Será este o mistério de uma vida? Um balde? A sombra cínica de um deus que quer
acabar conosco? Ou o próprio diabo que não desprega da cruz mesmo depois do
renascimento do outro? Este balde será a minha cruz?
Agora com o balde nas mãos, ela tenta livrá-lo da corda.
O que a vida espera de mim
quando nos encontramos ao pé da revelação e ela não se mostra senão na forma de
um balde? É como ter diante de si o inferno e seguir acreditando que o mundo
pode mudar. Um balde? O que devo perceber que não estou vislumbrando? O
mistério do continente ou do conteúdo? O balde é o que me permite encontrar em
seu interior ou é a caixa que nos desafia a olhar o mundo fora dela?
Solta finalmente a corda do balde e o ergue acima da cabeça.
O que haverá dentro dele? Talvez
a loucura que reluto em aceitar. Um vestido novo? O sonho retorcido em que
volto a ser a mulher que nunca fui. Ah esse balde é a mesma praga de sempre: o
reconforto de uma ilusão. Mas… e se não for isto? Se eu estive me apressando em
julgar o mistério? O mistério voltará algum dia? Talvez descontente com a minha
ansiedade o mistério nunca mais me procure. Talvez o mundo esteja repleto de
gente assim, que perdeu as graças do mistério. Mas tudo isto por um balde?
Porque não decifrei o enigma de um balde? Deve ser isto. Um balde não deve
nunca ser um balde. Mesmo quando colocamos água nele para regar as plantas.

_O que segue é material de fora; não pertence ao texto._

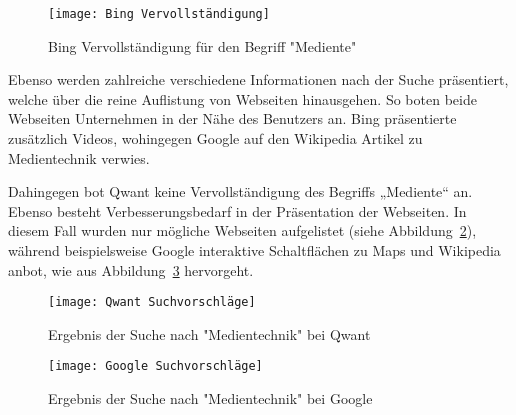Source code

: \begin{figure}[h]
    \centering
    \texttt{[image: Bing Vervollständigung]}
    \caption{Bing Vervollständigung für den Begriff "Mediente"}
    \label{fig:bingvervollstandigung}
\end{figure}

Ebenso werden zahlreiche verschiedene Informationen nach der Suche präsentiert, welche über die reine Auflistung von Webseiten
hinausgehen. So boten beide Webseiten Unternehmen in der Nähe des Benutzers an. Bing präsentierte zusätzlich Videos, wohingegen
Google auf den Wikipedia Artikel zu Medientechnik verwies.

Dahingegen bot Qwant keine Vervollständigung des Begriffs „Mediente“ an. Ebenso besteht Verbesserungsbedarf in der Präsentation
der Webseiten. In diesem Fall wurden nur mögliche Webseiten aufgelistet (siehe Abbildung~\ref{fig:qwantvorschlage}), während beispielsweise Google
interaktive Schaltflächen zu Maps und Wikipedia anbot, wie aus Abbildung~\ref{fig:googlevorschlage} hervorgeht.
\begin{figure}[h]
    \centering
    \texttt{[image: Qwant Suchvorschläge]}
    \caption{Ergebnis der Suche nach "Medientechnik" bei Qwant}
    \label{fig:qwantvorschlage}
\end{figure}

\begin{figure}[h]
    \centering
    \texttt{[image: Google Suchvorschläge]}
    \caption{Ergebnis der Suche nach "Medientechnik" bei Google}
    \label{fig:googlevorschlage}
\end{figure}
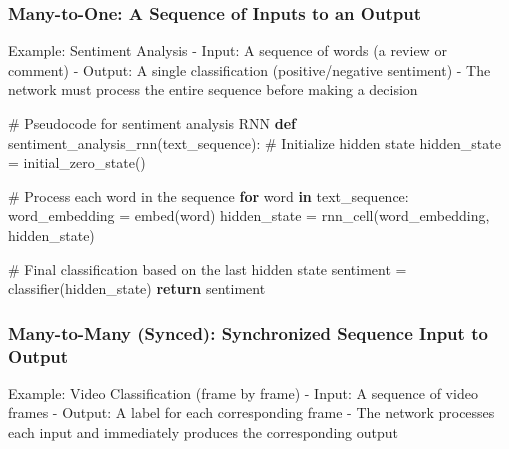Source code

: \documentclass[
  letterpaper,
  DIV=11,
  numbers=noendperiod]{scrreprt}
\newenvironment{Shaded}{\begin{snugshade}}{\end{snugshade}}
\newcommand{\CommentTok}[1]{\textcolor[rgb]{0.37,0.37,0.37}{#1}}
\newcommand{\ControlFlowTok}[1]{\textcolor[rgb]{0.00,0.23,0.31}{\textbf{#1}}}
\newcommand{\KeywordTok}[1]{\textcolor[rgb]{0.00,0.23,0.31}{\textbf{#1}}}
\newcommand{\NormalTok}[1]{\textcolor[rgb]{0.00,0.23,0.31}{#1}}
\newcommand{\OperatorTok}[1]{\textcolor[rgb]{0.37,0.37,0.37}{#1}}
\begin{document}
\subsubsection{Many-to-One: A Sequence of Inputs to an
Output}\label{many-to-one-a-sequence-of-inputs-to-an-output}

Example: Sentiment Analysis - Input: A sequence of words (a review or
comment) - Output: A single classification (positive/negative sentiment)
- The network must process the entire sequence before making a decision

\begin{Shaded}
\begin{Highlighting}[]
\CommentTok{\# Pseudocode for sentiment analysis RNN}
\KeywordTok{def}\NormalTok{ sentiment\_analysis\_rnn(text\_sequence):}
    \CommentTok{\# Initialize hidden state}
\NormalTok{    hidden\_state }\OperatorTok{=}\NormalTok{ initial\_zero\_state()}
    
    \CommentTok{\# Process each word in the sequence}
    \ControlFlowTok{for}\NormalTok{ word }\KeywordTok{in}\NormalTok{ text\_sequence:}
\NormalTok{        word\_embedding }\OperatorTok{=}\NormalTok{ embed(word)}
\NormalTok{        hidden\_state }\OperatorTok{=}\NormalTok{ rnn\_cell(word\_embedding, hidden\_state)}
    
    \CommentTok{\# Final classification based on the last hidden state}
\NormalTok{    sentiment }\OperatorTok{=}\NormalTok{ classifier(hidden\_state)}
    \ControlFlowTok{return}\NormalTok{ sentiment}
\end{Highlighting}
\end{Shaded}

\subsubsection{Many-to-Many (Synced): Synchronized Sequence Input to
Output}\label{many-to-many-synced-synchronized-sequence-input-to-output}

Example: Video Classification (frame by frame) - Input: A sequence of
video frames - Output: A label for each corresponding frame - The
network processes each input and immediately produces the corresponding
output
\end{document}
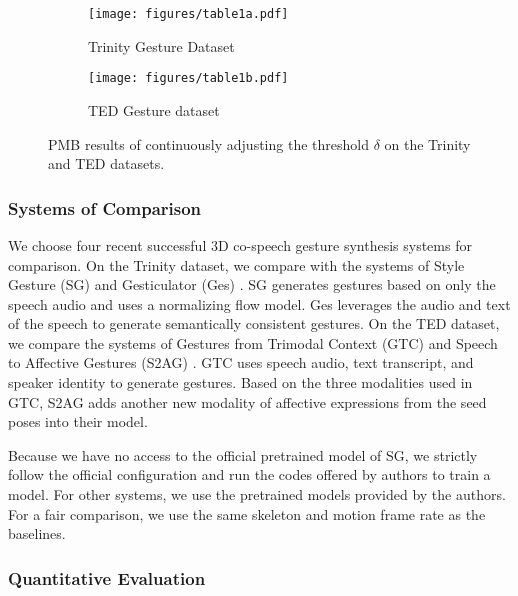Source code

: \documentclass[acmtog,authorversion]{acmart}
\begin{document}
\begin{table*}[t]
\end{table*}

\begin{figure}[t]
    \centering
    \begin{subfigure}[t]{0.47\linewidth}
        \centering
        \texttt{[image: figures/table1a.pdf]}
        \caption{Trinity Gesture Dataset}
        \label{fig:table1a}
    \end{subfigure}
    \hspace{\fill}
    \begin{subfigure}[t]{0.47\linewidth}
        \centering
        \texttt{[image: figures/table1b.pdf]}
        \caption{TED Gesture dataset}
        \label{fig:table1b}
    \end{subfigure}
    \Description{}
    \caption{PMB results of continuously adjusting the threshold $\delta$ on the Trinity and TED datasets.}
    \label{fig:table1}
\end{figure}

\subsubsection{Systems of Comparison}
We choose four recent successful 3D co-speech gesture synthesis systems for comparison. On the Trinity dataset, we compare with the systems of Style Gesture (SG) \cite{alexanderson2020style} and Gesticulator (Ges) \cite{kucherenko2020gesticulator}. SG generates gestures based on only the speech audio and uses a normalizing flow model. Ges leverages the audio and text of the speech to generate semantically consistent gestures. On the TED dataset, we compare the systems of Gestures from Trimodal Context (GTC) \cite{yoon2020speech} and Speech to Affective Gestures (S2AG) \cite{bhattacharya2021speech2affectivegestures}. GTC uses speech audio, text transcript, and speaker identity to generate gestures. Based on the three modalities used in GTC, S2AG adds another new modality of affective expressions from the seed poses into their model.

Because we have no access to the official pretrained model of SG, we strictly follow the official configuration and run the codes offered by authors to train a model. For other systems, we use the pretrained models provided by the authors. For a fair comparison, we use the same skeleton and motion frame rate as the baselines.

\subsubsection{Quantitative Evaluation}
\end{document}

Mesmo quando o usamos para recolher as folhas secas varridas em um jardim. Ou
quando o enchemos de merda ou vômito. Quando simplesmente o transformamos em um
rito de passagem de um mundo vazio para um mundo cheio. Não importa qual seja o
seu conteúdo.
Silêncio para uma nova reflexão.
Mas até onde um simples balde
pode me valer um bilhete para sair do que sou a caminho de uma nova distração?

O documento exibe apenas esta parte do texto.